> **WHAT IS EXPECTED**: Restate the records word for word. Include no pictures.

> **INPUT DATA**:
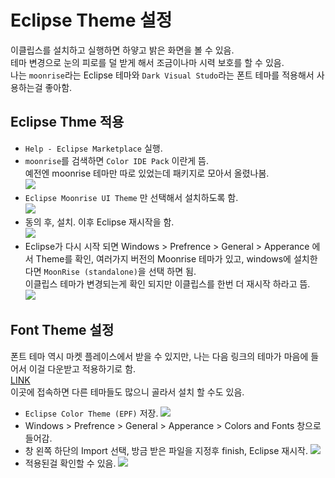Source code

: # Eclipse Theme 설정
이클립스를 설치하고 실행하면 하얗고 밝은 화면을 볼 수 있음.  
테마 변경으로 눈의 피로를 덜 받게 해서 조금이나마 시력 보호를 할 수 있음.  
나는 `moonrise`라는 Eclipse 테마와 `Dark Visual Studo`라는 폰트 테마를 적용해서 사용하는걸 좋아함.  
## Eclipse Thme 적용
- `Help - Eclipse Marketplace` 실행.
- `moonrise`를 검색하면 `Color IDE Pack` 이란게 뜸.  
  예전엔 moonrise 테마만 따로 있었는데 패키지로 모아서 올렸나봄.  
  ![](./img/01.png)
- `Eclipse Moonrise UI Theme` 만 선택해서 설치하도록 함.  
  ![](./img/02.png)
- 동의 후, 설치. 이후 Eclipse 재시작을 함.  
  ![](./img/03.png)
- Eclipse가 다시 시작 되면 Windows > Prefrence > General > Apperance 에서 Theme를 확인, 여러가지 버전의 Moonrise 테마가 있고, windows에 설치한다면 `MoonRise (standalone)`을 선택 하면 됨.  
  이클립스 테마가 변경되는게 확인 되지만 이클립스를 한번 더 재시작 하라고 뜸.  
  ![](./img/04.png)

## Font Theme 설정
폰트 테마 역시 마켓 플레이스에서 받을 수 있지만, 나는 다음 링크의 테마가 마음에 들어서 이걸 다운받고 적용하기로 함.  
[LINK](http://www.eclipsecolorthemes.org/?view=theme&id=5211)  
이곳에 접속하면 다른 테마들도 많으니 골라서 설치 할 수도 있음.  
- `Eclipse Color Theme (EPF)` 저장.
  ![](./img/05.png)
- Windows > Prefrence > General > Apperance > Colors and Fonts 창으로 들어감.
- 창 왼쪽 하단의 Import 선택, 방금 받은 파일을 지정후 finish, Eclipse 재시작.
  ![](./img/06.png)
- 적용된걸 확인할 수 있음.
  ![](./img/07.png)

> **RESULT OF THIS TASK**:
Source code

: # Eclipse Theme 설정
이클립스를 설치하고 실행하면 하얗고 밝은 화면을 볼 수 있음.  
테마 변경으로 눈의 피로를 덜 받게 해서 조금이나마 시력 보호를 할 수 있음.  
나는 `moonrise`라는 Eclipse 테마와 `Dark Visual Studo`라는 폰트 테마를 적용해서 사용하는걸 좋아함.  
## Eclipse Thme 적용
- `Help - Eclipse Marketplace` 실행.
- `moonrise`를 검색하면 `Color IDE Pack` 이란게 뜸.  
  예전엔 moonrise 테마만 따로 있었는데 패키지로 모아서 올렸나봄.  
  ![](./img/01.png)
- `Eclipse Moonrise UI Theme` 만 선택해서 설치하도록 함.  
  ![](./img/02.png)
- 동의 후, 설치. 이후 Eclipse 재시작을 함.  
  ![](./img/03.png)
- Eclipse가 다시 시작 되면 Windows > Prefrence > General > Apperance 에서 Theme를 확인, 여러가지 버전의 Moonrise 테마가 있고, windows에 설치한다면 `MoonRise (standalone)`을 선택 하면 됨.  
  이클립스 테마가 변경되는게 확인 되지만 이클립스를 한번 더 재시작 하라고 뜸.  
  ![](./img/04.png)

## Font Theme 설정
폰트 테마 역시 마켓 플레이스에서 받을 수 있지만, 나는 다음 링크의 테마가 마음에 들어서 이걸 다운받고 적용하기로 함.  
[LINK](http://www.eclipsecolorthemes.org/?view=theme&id=5211)  
이곳에 접속하면 다른 테마들도 많으니 골라서 설치 할 수도 있음.  
- `Eclipse Color Theme (EPF)` 저장.
  ![](./img/05.png)
- Windows > Prefrence > General > Apperance > Colors and Fonts 창으로 들어감.
- 창 왼쪽 하단의 Import 선택, 방금 받은 파일을 지정후 finish, Eclipse 재시작.
  ![](./img/06.png)
- 적용된걸 확인할 수 있음.
  ![](./img/07.png)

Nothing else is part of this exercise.